In total, 86 patients were included from May to December 2021 (). Among them, 8 were excluded from the study: 2 because of the lack of a final pathological diagnosis and 6 because of uncertainty about the time-interval calculation. For the remaining 78 patients, 18 had a benign tumor and 60 a malignant tumor. Main data are summed in Figure S2 in .
Patients With Nonbenign STT
General Patient Characteristics
We collected data for 60 patients diagnosed with sarcoma or a locally malignant tumor (). Of the 60 patients in the cohort, 33 (55%) were women. The median age was 60.5 (IQR 21-92) years, with only 6 (10%) aged >30 years. According to medical histories, 10 (17%) patients had a history of 1 or more cancers, including 3 cases of prostate cancer, 2 cases of breast cancer, 3 cases of skin basal cell carcinoma, 2 cases of colorectal cancer, 1 case of endometrial cancer, and 1 case of T-cell lymphoma. There was 1 (2%) patient who had a genetic predisposition toward sarcoma due to neurofibromatosis 1.

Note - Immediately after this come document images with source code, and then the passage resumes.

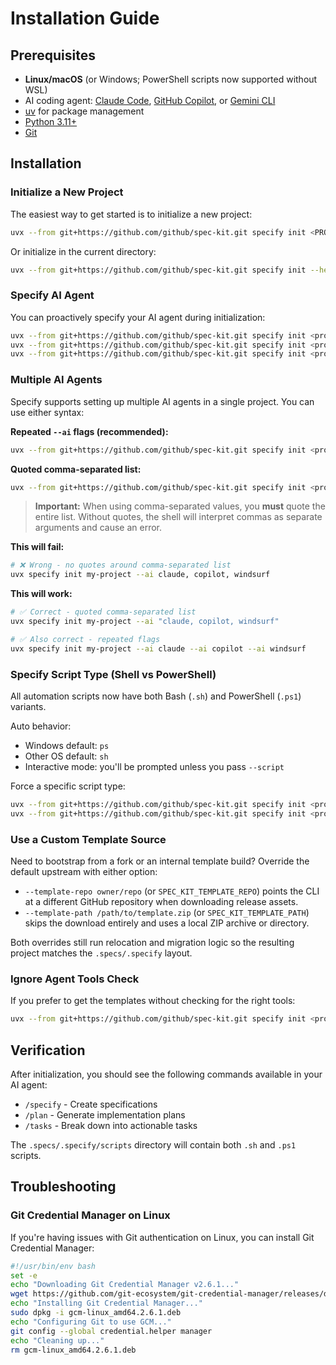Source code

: # Installation Guide

## Prerequisites

- **Linux/macOS** (or Windows; PowerShell scripts now supported without WSL)
- AI coding agent: [Claude Code](https://www.anthropic.com/claude-code), [GitHub Copilot](https://code.visualstudio.com/), or [Gemini CLI](https://github.com/google-gemini/gemini-cli)
- [uv](https://docs.astral.sh/uv/) for package management
- [Python 3.11+](https://www.python.org/downloads/)
- [Git](https://git-scm.com/downloads)

## Installation

### Initialize a New Project

The easiest way to get started is to initialize a new project:

```bash
uvx --from git+https://github.com/github/spec-kit.git specify init <PROJECT_NAME>
```

Or initialize in the current directory:

```bash
uvx --from git+https://github.com/github/spec-kit.git specify init --here
```

### Specify AI Agent

You can proactively specify your AI agent during initialization:

```bash
uvx --from git+https://github.com/github/spec-kit.git specify init <project_name> --ai claude
uvx --from git+https://github.com/github/spec-kit.git specify init <project_name> --ai gemini
uvx --from git+https://github.com/github/spec-kit.git specify init <project_name> --ai copilot
```

### Multiple AI Agents

Specify supports setting up multiple AI agents in a single project. You can use either syntax:

**Repeated `--ai` flags (recommended):**
```bash
uvx --from git+https://github.com/github/spec-kit.git specify init <project_name> --ai claude --ai copilot
```

**Quoted comma-separated list:**
```bash
uvx --from git+https://github.com/github/spec-kit.git specify init <project_name> --ai "claude, copilot, windsurf"
```

> **Important:** When using comma-separated values, you **must** quote the entire list. Without quotes, the shell will interpret commas as separate arguments and cause an error.

**This will fail:**
```bash
# ❌ Wrong - no quotes around comma-separated list
uvx specify init my-project --ai claude, copilot, windsurf
```

**This will work:**
```bash
# ✅ Correct - quoted comma-separated list
uvx specify init my-project --ai "claude, copilot, windsurf"

# ✅ Also correct - repeated flags
uvx specify init my-project --ai claude --ai copilot --ai windsurf
```

### Specify Script Type (Shell vs PowerShell)

All automation scripts now have both Bash (`.sh`) and PowerShell (`.ps1`) variants.

Auto behavior:
- Windows default: `ps`
- Other OS default: `sh`
- Interactive mode: you'll be prompted unless you pass `--script`

Force a specific script type:
```bash
uvx --from git+https://github.com/github/spec-kit.git specify init <project_name> --script sh
uvx --from git+https://github.com/github/spec-kit.git specify init <project_name> --script ps
```

### Use a Custom Template Source

Need to bootstrap from a fork or an internal template build? Override the default upstream with either option:

- `--template-repo owner/repo` (or `SPEC_KIT_TEMPLATE_REPO`) points the CLI at a different GitHub repository when downloading release assets.
- `--template-path /path/to/template.zip` (or `SPEC_KIT_TEMPLATE_PATH`) skips the download entirely and uses a local ZIP archive or directory.

Both overrides still run relocation and migration logic so the resulting project matches the `.specs/.specify` layout.

### Ignore Agent Tools Check

If you prefer to get the templates without checking for the right tools:

```bash
uvx --from git+https://github.com/github/spec-kit.git specify init <project_name> --ai claude --ignore-agent-tools
```

## Verification

After initialization, you should see the following commands available in your AI agent:
- `/specify` - Create specifications
- `/plan` - Generate implementation plans  
- `/tasks` - Break down into actionable tasks

The `.specs/.specify/scripts` directory will contain both `.sh` and `.ps1` scripts.

## Troubleshooting

### Git Credential Manager on Linux

If you're having issues with Git authentication on Linux, you can install Git Credential Manager:

```bash
#!/usr/bin/env bash
set -e
echo "Downloading Git Credential Manager v2.6.1..."
wget https://github.com/git-ecosystem/git-credential-manager/releases/download/v2.6.1/gcm-linux_amd64.2.6.1.deb
echo "Installing Git Credential Manager..."
sudo dpkg -i gcm-linux_amd64.2.6.1.deb
echo "Configuring Git to use GCM..."
git config --global credential.helper manager
echo "Cleaning up..."
rm gcm-linux_amd64.2.6.1.deb
```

The median distance between the patient’s hometown and the nearest expert center was 69 (IQR 1-1103) km. Only 1 patient was not referred to the nearest expert center owing to personal choice.
The histological subtype distribution was as expected. Of the 60 patients, 15 (25%) were diagnosed with liposarcoma, including 7 (12%) cases of atypical lipomatous tumors/well-differentiated liposarcoma; 9 (15%) had leiomyosarcoma; 6 (10%) had undifferentiated pleomorphic sarcoma; and 6 (5%) had desmoid-type fibromatosis. Additionally, 15 (25%) cases were grouped as “other histological subtypes” (including extraskeletal Ewing sarcoma, extraskeletal osteosarcoma, gastrointestinal stromal tumor, perivascular epithelioid cell tumor, giant cell tumor, synovial sarcoma, angiosarcoma, and clear-cell sarcoma).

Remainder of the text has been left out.